Rush to Marry on China's 'Singles Day' 11/11

Thousands of Chinese couples are reportedly planning to get married on Friday, dubbed "singles' day" in China because the date is made up entirely of the number one.
November 11 has been celebrated as an unofficial day for the unattached in China since the 1990s, and is seen as a good date to tie the knot and leave the single life behind.
This year, it is seen as particularly auspicious because the year also ends in the number 11. The Shanghai Morning Post said more than 3,000 couples were booked to marry in the city, calling Friday a "once in a century opportunity".
Other Chinese cities were reporting a similar mania with more than 400 couples in the central city of Wuhan and over a hundred couples in eastern Jinan city planning to marry because of the auspicious date.

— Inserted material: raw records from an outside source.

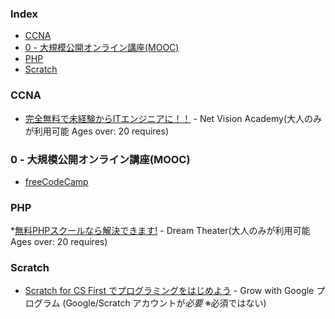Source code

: ### Index

* [CCNA](#ccna)
* [0 - 大規模公開オンライン講座(MOOC)](#0---mooc)
* [PHP](#php)
* [Scratch](#scratch)


### CCNA

* [完全無料で未経験からITエンジニアに！！](https://www.netvisionacademy.com/lp/?atnct=netvision_0100p82300kuup-5032d6cab5a2d4234f64b17ff0c3854f) - Net Vision Academy(大人のみが利用可能 Ages over: 20 requires)

  
### <a id="0---mooc"></a>0 - 大規模公開オンライン講座(MOOC)

* [freeCodeCamp](https://www.freecodecamp.org/japanese)

### PHP 

*[無料PHPスクールなら解決できます!](https://www.dt30.net/phpschool/) - Dream Theater(大人のみが利用可能 Ages over: 20 requires)


### Scratch

* [Scratch for CS First でプログラミングをはじめよう](https://csfirst.withgoogle.com/c/cs-first/ja/welcome-to-cs-first/overview.html) - Grow with Google プログラム (Google/Scratch アカウントが*必要* ※必須ではない)
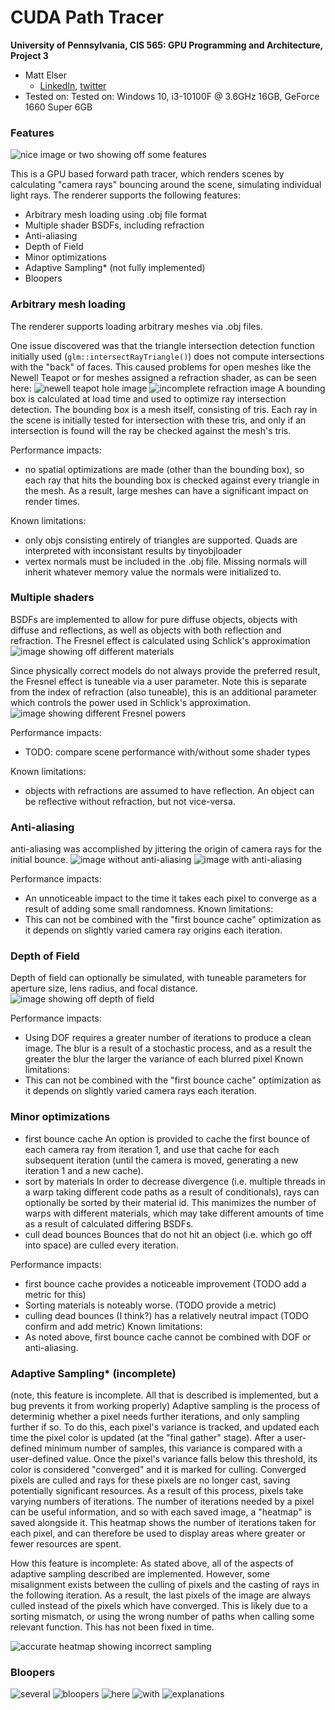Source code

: CUDA Path Tracer
================

**University of Pennsylvania, CIS 565: GPU Programming and Architecture, Project 3**

* Matt Elser
  * [LinkedIn](https://www.linkedin.com/in/matt-elser-97b8151ba/), [twitter](twitter.com/__mattelser__)
* Tested on: Tested on: Windows 10, i3-10100F @ 3.6GHz 16GB, GeForce 1660 Super 6GB

### Features
![nice image or two showing off some features]()

This is a GPU based forward path tracer, which renders scenes by calculating "camera rays" bouncing around the scene,
simulating individual light rays. The renderer supports the following features:
- Arbitrary mesh loading using .obj file format
- Multiple shader BSDFs, including refraction
- Anti-aliasing
- Depth of Field
- Minor optimizations
- Adaptive Sampling* (not fully implemented)
- Bloopers

### Arbitrary mesh loading 
The renderer supports loading arbitrary meshes via .obj files. 

One issue discovered was that the triangle intersection detection function
initially used (`glm::intersectRayTriangle()`) does not compute intersections
with the "back" of faces. This caused problems for open meshes like the Newell Teapot
or for meshes assigned a refraction shader, as can be seen here:
![newell teapot hole image]()
![incomplete refraction image]()
A bounding box is calculated at load time and used to optimize ray intersection
detection. The bounding box is a mesh itself, consisting of tris. Each ray in
the scene is initially tested for  intersection with these tris, and only if an
intersection is found will the ray be checked against the mesh's tris.

Performance impacts:
- no spatial optimizations are made (other than the bounding box), so each
ray that hits the bounding box is checked against every triangle in the mesh.
As a result, large meshes can have a significant impact on render times.

Known limitations:
- only objs consisting entirely of triangles are supported. Quads are
interpreted with inconsistant results by tinyobjloader
- vertex normals must be included in the .obj file. Missing normals will
inherit whatever memory value the normals were initialized to.
### Multiple shaders 
BSDFs are implemented to allow for pure diffuse objects, objects with diffuse
and reflections, as well as objects with both reflection and refraction. The
Fresnel effect is calculated using Schlick's approximation
![image showing off different materials]()

Since physically correct models do not always provide the preferred result, the
Fresnel effect is tuneable via a user parameter. Note this is separate from the
index of refraction (also tuneable), this is an additional parameter which controls
the power used in Schlick's approximation. 
![image showing different Fresnel powers]() 

Performance impacts:
- TODO: compare scene performance with/without some shader types

Known limitations:
- objects with refractions are assumed to have reflection. An object can be reflective without
refraction, but not vice-versa. 

### Anti-aliasing
anti-aliasing was accomplished by jittering the origin of camera rays for the initial bounce.
![image without anti-aliasing]()
![image with anti-aliasing]()

Performance impacts:
- An unnoticeable impact to the time it takes each pixel to converge as a result of adding some small randomness.
Known limitations:
- This can not be combined with the "first bounce cache" optimization as it depends on 
slightly varied camera ray origins each iteration. 
### Depth of Field
Depth of field can optionally be simulated, with tuneable parameters for aperture size, lens radius,
and focal distance. 
![image showing off depth of field]()

Performance impacts:
- Using DOF requires a greater number of iterations to produce a clean image. The blur is a result 
of a stochastic process, and as a result the greater the blur the larger the variance of each blurred pixel
Known limitations:
- This can not be combined with the "first bounce cache" optimization as it depends on 
slightly varied camera rays each iteration. 
### Minor optimizations
- first bounce cache
An option is provided to cache the first bounce of each camera ray from iteration 1, and use that cache
for each subsequent iteration (until the camera is moved, generating a new iteration 1 and a new cache).
- sort by materials
In order to decrease divergence (i.e. multiple threads in a warp taking
different code paths as a result of conditionals), rays can optionally be
sorted by their material id. This manimizes the number of warps with different
materials, which may take different amounts of time as a result of calculated
differing BSDFs.
- cull dead bounces
Bounces that do not hit an object (i.e. which go off into space) are culled every iteration. 

Performance impacts:
- first bounce cache provides a noticeable improvement (TODO add a metric for this)
- Sorting materials is noteably worse. (TODO provide a metric)
- culling dead bounces (I think?) has a relatively neutral impact (TODO confirm and add metric)
Known limitations:
- As noted above, first bounce cache cannot be combined with DOF or anti-aliasing.
### Adaptive Sampling* (incomplete)
(note, this feature is incomplete. All that is described is implemented, but a
bug prevents it from working properly)
Adaptive sampling is the process of determinig whether a pixel needs further
iterations, and only sampling further if so. To do this, each pixel's variance
is  tracked, and updated each time the pixel color is updated (at the "final
gather" stage). After a user-defined minimum number of samples, this variance
is compared with a user-defined value. Once the pixel's variance falls below
this threshold, its color is considered "converged" and it is marked for
culling.  Converged pixels are culled and rays for these pixels are no longer
cast, saving potentially significant resources.
As a result of this process, pixels take varying numbers of iterations. The
number of iterations needed by a pixel can be useful information, and so with
each saved image, a "heatmap" is saved alongside it. This heatmap shows the
number of iterations taken for each pixel, and can therefore be used to display 
areas where greater or fewer resources are spent. 

How this feature is incomplete:
As stated above, all of the aspects of adaptive sampling described are
implemented.  However, some misalignment exists between the culling of pixels
and the casting of rays in the following iteration. As a result, the last
pixels of the image are always culled instead of the pixels which have
converged. This is likely due to a sorting mismatch,  or using the wrong number
of paths when calling some relevant function. This has not been fixed in time.

![accurate heatmap showing incorrect sampling]()
### Bloopers
![several]()
![bloopers]()
![here]()
![with]()
![explanations]()

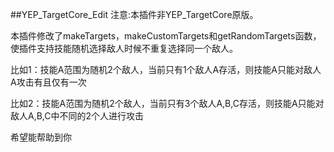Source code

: ##YEP_TargetCore_Edit
注意:本插件非YEP_TargetCore原版。

本插件修改了makeTargets，makeCustomTargets和getRandomTargets函数，使插件支持技能随机选择敌人时候不重复选择同一个敌人。

比如1：技能A范围为随机2个敌人，当前只有1个敌人A存活，则技能A只能对敌人A攻击有且仅有一次

比如2：技能A范围为随机2个敌人，当前只有3个敌人A,B,C存活，则技能A只能对敌人A,B,C中不同的2个人进行攻击

希望能帮助到你
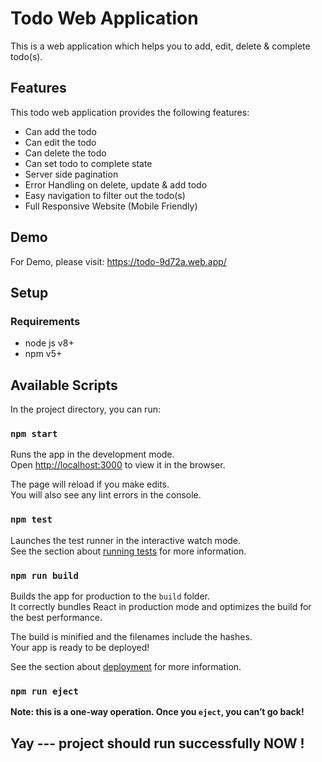 # Todo Web Application

This is a web application which helps you to add, edit, delete & complete todo(s). 

## Features

This todo web application provides the following features:

- Can add the todo
- Can edit the todo
- Can delete the todo
- Can set todo to complete state
- Server side pagination
- Error Handling on delete, update & add todo
- Easy navigation to filter out the todo(s)
- Full Responsive Website (Mobile Friendly)

## Demo

For Demo, please visit: https://todo-9d72a.web.app/

## Setup

### Requirements
- node js v8+
- npm v5+

## Available Scripts

In the project directory, you can run:

### `npm start`

Runs the app in the development mode.<br />
Open [http://localhost:3000](http://localhost:3000) to view it in the browser.

The page will reload if you make edits.<br />
You will also see any lint errors in the console.

### `npm test`

Launches the test runner in the interactive watch mode.<br />
See the section about [running tests](https://facebook.github.io/create-react-app/docs/running-tests) for more information.

### `npm run build`

Builds the app for production to the `build` folder.<br />
It correctly bundles React in production mode and optimizes the build for the best performance.

The build is minified and the filenames include the hashes.<br />
Your app is ready to be deployed!

See the section about [deployment](https://facebook.github.io/create-react-app/docs/deployment) for more information.

### `npm run eject`

**Note: this is a one-way operation. Once you `eject`, you can’t go back!**

## Yay --- project should run successfully NOW !
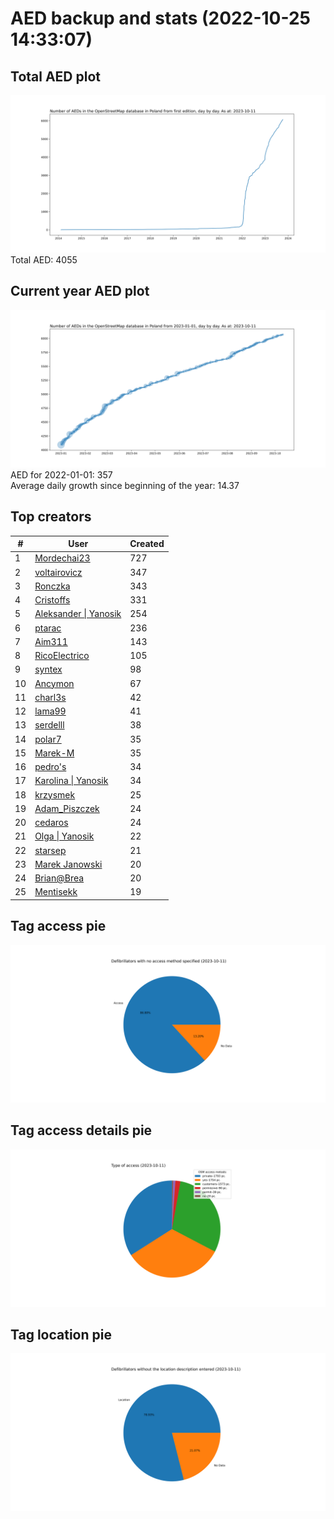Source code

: # AED backup and stats (2022-10-25 14:33:07)


## Total AED plot
![](report_data/total_aed.svg)
Total AED: 4055

## Current year AED plot
![](report_data/current_year_aed.svg)\
AED for 2022-01-01: 357\
Average daily growth since beginning of the year: 14.37

## Top creators
| # | User | Created |
| ------------- | ------------- | ------------- |
| 1 | [Mordechai23](<https://www.openstreetmap.org/user/Mordechai23>) | 727 |
| 2 | [voltairovicz](<https://www.openstreetmap.org/user/voltairovicz>) | 347 |
| 3 | [Ronczka](<https://www.openstreetmap.org/user/Ronczka>) | 343 |
| 4 | [Cristoffs](<https://www.openstreetmap.org/user/Cristoffs>) | 331 |
| 5 | [Aleksander &#124; Yanosik](<https://www.openstreetmap.org/user/Aleksander &#124; Yanosik>) | 254 |
| 6 | [ptarac](<https://www.openstreetmap.org/user/ptarac>) | 236 |
| 7 | [Aim311](<https://www.openstreetmap.org/user/Aim311>) | 143 |
| 8 | [RicoElectrico](<https://www.openstreetmap.org/user/RicoElectrico>) | 105 |
| 9 | [syntex](<https://www.openstreetmap.org/user/syntex>) | 98 |
| 10 | [Ancymon](<https://www.openstreetmap.org/user/Ancymon>) | 67 |
| 11 | [charl3s](<https://www.openstreetmap.org/user/charl3s>) | 42 |
| 12 | [lama99](<https://www.openstreetmap.org/user/lama99>) | 41 |
| 13 | [serdelll](<https://www.openstreetmap.org/user/serdelll>) | 38 |
| 14 | [polar7](<https://www.openstreetmap.org/user/polar7>) | 35 |
| 15 | [Marek-M](<https://www.openstreetmap.org/user/Marek-M>) | 35 |
| 16 | [pedro's](<https://www.openstreetmap.org/user/pedro's>) | 34 |
| 17 | [Karolina &#124; Yanosik](<https://www.openstreetmap.org/user/Karolina &#124; Yanosik>) | 34 |
| 18 | [krzysmek](<https://www.openstreetmap.org/user/krzysmek>) | 25 |
| 19 | [Adam_Piszczek](<https://www.openstreetmap.org/user/Adam_Piszczek>) | 24 |
| 20 | [cedaros](<https://www.openstreetmap.org/user/cedaros>) | 24 |
| 21 | [Olga &#124; Yanosik](<https://www.openstreetmap.org/user/Olga &#124; Yanosik>) | 22 |
| 22 | [starsep](<https://www.openstreetmap.org/user/starsep>) | 21 |
| 23 | [Marek Janowski](<https://www.openstreetmap.org/user/Marek Janowski>) | 20 |
| 24 | [Brian@Brea](<https://www.openstreetmap.org/user/Brian@Brea>) | 20 |
| 25 | [Mentisekk](<https://www.openstreetmap.org/user/Mentisekk>) | 19 |

## Tag access pie
![](report_data/tag_access.svg)

## Tag access details pie
![](report_data/tag_access_details.svg)

## Tag location pie
![](report_data/tag_location.svg)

"It's a once in a lifetime opportunity to come up with a wedding date like this and we won't miss it," groom Wang Qiang told the official Xinhua news agency.
Shanghai's wedding planning agencies said they were expecting brisk business for the day, with the rush promising a commercial boom.
"It's a special day," a saleswoman of the Wedding Story company told AFP. The company will host two weddings Friday, a rarity on a weekday.
Shanghai is also planning a mass dating event at the weekend tied to the date with as many as 10,000 people looking for their mates, an organizer told Agence France Presse.
"The problem of being single in Shanghai seems to have grown even bigger," said Yang Ying of Life Weekly Magazine, one of the organizers for the event.